Bertahun-tahun waktu bergulir,
kepala pemerintahan beberapa kali bergeser. Hanya wajahnya saja yang menurutku
berubah, sedang hati dan jiwanya masih sama. Kamuflase. Prajurit bertangan
dingin kini tinggal nama, bahkan sebagian orang tak mengenalinya lagi. Dalam
satu minggu, aku hanya sesekali membawanya keluar untuk menemui Tuhan. Gereja
adalah tempat yang bisa membuatnya tenang, sedang nisan ibu hanya menjadi
pelabuhan rindu serta sesalnya. Aku menangis dalam keharuan. Sebuah akhir yang
tidak lebih baik.
Kembali kupandang sosoknya. Air
matanya seperti sulit terbendung bersama butiran hujan yang tak berhenti.Kali
ini ia tengah merangkul sebuah lukisan kecil bergambar bidadari bermata sendu.
Ia menatapnya dalam. Air mata terus mengalir dari kelopak matanya yang dalam.
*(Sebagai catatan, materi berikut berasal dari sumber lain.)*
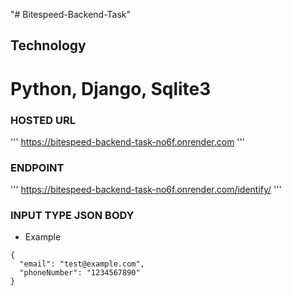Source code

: "# Bitespeed-Backend-Task" 
## Technology
# Python, Django, Sqlite3

### HOSTED URL 
'''
https://bitespeed-backend-task-no6f.onrender.com
'''

### ENDPOINT 
'''
https://bitespeed-backend-task-no6f.onrender.com/identify/
'''

### INPUT TYPE JSON BODY
- Example
```
{
  "email": "test@example.com",
  "phoneNumber": "1234567890"
}
```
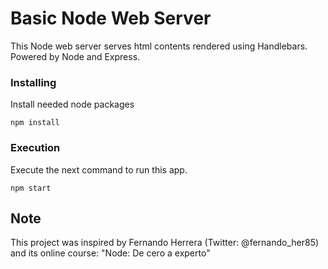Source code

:# Basic Node Web Server
This Node web server serves html contents rendered using Handlebars. Powered by Node and Express.

### Installing

Install needed node packages

```
npm install
```
### Execution

Execute the next command to run this app.

```
npm start
```

## Note
This project was inspired by Fernando Herrera (Twitter: @fernando_her85) and its online course: "Node: De cero a experto"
Malam semakin larut dengan rasa dingin yang mulai mengegerogoti kulit. Aku berdiri,
melangkahkan kaki yang mulai kaku. Kuambil mantel hangat yang tergeletak di
sebelahku. Kupandang sosoknya yang sangat berbeda dengan dulu. Kukembangkan
senyuman seraya melingkarkan mantel hangat itu pada tubuh keringnya,
Jiwa Bapak akan tetap
hidup dalam benak Bumi ...
.: Sebagian cerita
diangkat dari cerita pribadi Paman yang memang mantan seorang prajurit.